– Ты знаешь, Энтони, – произнесла она после недолгого молчания, – никогда не бойся думать о ней.
– Не бояться думать, – пробормотал он, словно не поняв, что она имела в виду. Однако он все осознал, осознал, может быть, больше того, что было сказано ею. Кровь бросилась ему в лицо. Он почувствовал ужас, как будто кто-то поймал его в ловушку, выгнал из надежного убежища. Страх возбудил в нем негодование.
– Не бойся страданий, – продолжала она. – Мысль о ней заставляет тебя скорбеть, это неизбежно, и это правильно. Скорбь иногда необходима, как операция, без нее не выздоровеешь. Если будешь думать о ней, Энтони, то это причинит тебе боль. Но если ты не будешь о ней думать, то обречешь мать на повторную смерть. Дух умершего пребывает в Боге, но он также живет в памяти живущих, помогая им, делая их выше и крепче. У мертвых может быть только этот вид бессмертия, если живые готовы дать его им. Ты воздашь ей этим, Энтони?

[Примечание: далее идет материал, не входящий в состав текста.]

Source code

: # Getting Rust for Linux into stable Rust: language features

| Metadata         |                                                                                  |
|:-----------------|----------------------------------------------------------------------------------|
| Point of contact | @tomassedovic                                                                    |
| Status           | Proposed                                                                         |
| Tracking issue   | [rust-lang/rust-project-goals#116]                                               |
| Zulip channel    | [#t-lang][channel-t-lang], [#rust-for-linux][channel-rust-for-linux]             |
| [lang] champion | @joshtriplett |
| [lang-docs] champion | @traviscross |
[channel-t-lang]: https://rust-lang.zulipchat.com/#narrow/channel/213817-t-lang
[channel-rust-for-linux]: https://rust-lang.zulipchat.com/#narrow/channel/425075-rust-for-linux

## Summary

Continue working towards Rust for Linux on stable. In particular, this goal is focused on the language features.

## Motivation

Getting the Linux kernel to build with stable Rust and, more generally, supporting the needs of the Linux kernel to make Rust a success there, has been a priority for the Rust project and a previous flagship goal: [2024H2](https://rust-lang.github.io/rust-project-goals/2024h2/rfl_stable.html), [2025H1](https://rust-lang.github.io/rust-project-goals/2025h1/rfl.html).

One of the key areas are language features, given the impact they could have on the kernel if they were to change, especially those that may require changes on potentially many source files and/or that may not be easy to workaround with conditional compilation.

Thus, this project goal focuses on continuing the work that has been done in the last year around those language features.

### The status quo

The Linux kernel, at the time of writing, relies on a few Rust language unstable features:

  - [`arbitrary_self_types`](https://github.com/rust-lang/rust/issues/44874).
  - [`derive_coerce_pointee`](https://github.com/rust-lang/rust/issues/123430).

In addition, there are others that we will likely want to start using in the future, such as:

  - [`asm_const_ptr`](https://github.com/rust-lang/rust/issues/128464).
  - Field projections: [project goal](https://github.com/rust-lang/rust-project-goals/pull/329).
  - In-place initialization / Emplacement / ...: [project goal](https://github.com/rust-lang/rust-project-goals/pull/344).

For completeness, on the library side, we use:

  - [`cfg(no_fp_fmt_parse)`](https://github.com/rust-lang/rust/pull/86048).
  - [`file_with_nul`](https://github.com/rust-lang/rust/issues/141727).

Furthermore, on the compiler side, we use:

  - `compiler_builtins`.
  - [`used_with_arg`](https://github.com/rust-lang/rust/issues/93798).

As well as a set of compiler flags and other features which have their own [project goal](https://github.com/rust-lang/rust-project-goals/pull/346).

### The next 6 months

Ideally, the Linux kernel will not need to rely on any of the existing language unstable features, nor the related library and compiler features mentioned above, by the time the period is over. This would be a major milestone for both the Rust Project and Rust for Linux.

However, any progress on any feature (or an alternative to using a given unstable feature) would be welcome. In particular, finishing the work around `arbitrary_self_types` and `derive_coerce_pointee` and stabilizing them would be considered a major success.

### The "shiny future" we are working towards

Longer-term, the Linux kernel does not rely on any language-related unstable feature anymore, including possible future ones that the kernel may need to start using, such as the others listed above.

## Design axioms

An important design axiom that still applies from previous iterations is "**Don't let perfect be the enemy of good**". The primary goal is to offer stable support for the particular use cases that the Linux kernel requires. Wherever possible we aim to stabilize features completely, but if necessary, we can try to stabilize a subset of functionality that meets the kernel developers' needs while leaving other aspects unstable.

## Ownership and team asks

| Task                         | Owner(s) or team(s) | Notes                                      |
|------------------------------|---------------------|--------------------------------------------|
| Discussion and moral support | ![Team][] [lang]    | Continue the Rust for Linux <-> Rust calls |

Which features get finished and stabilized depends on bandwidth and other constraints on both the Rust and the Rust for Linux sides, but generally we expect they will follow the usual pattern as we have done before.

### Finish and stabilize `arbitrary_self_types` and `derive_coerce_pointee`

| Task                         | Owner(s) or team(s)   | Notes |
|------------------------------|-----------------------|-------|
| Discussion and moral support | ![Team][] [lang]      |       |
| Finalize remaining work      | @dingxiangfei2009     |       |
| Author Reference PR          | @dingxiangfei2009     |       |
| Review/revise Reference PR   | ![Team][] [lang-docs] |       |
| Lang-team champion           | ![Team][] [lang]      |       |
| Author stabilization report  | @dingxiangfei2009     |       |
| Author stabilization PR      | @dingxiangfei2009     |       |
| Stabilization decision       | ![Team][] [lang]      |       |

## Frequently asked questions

Безмолвно, в слезах он кивнул ей в знак согласия. Не столько благодаря самим словам, сколько благодаря тому, что они принадлежали ей, он почувствовал уверенность. Ее голос, звучавший повелевающе, успокоил всю боль, и мнительное негодование улеглось. С ней он чувствовал себя спокойным, и это спокойствие позволило ему рыдать, не опасаясь наказания.
– Бедный маленький Энтони! – Она погладила его по волосам. – Бедняга Энтони! Этому уже не поможешь, душа будет болеть всегда. И никогда ты не сможешь отделаться от боли при мысли о ней. Даже время не унесет всех страданий, Энтони.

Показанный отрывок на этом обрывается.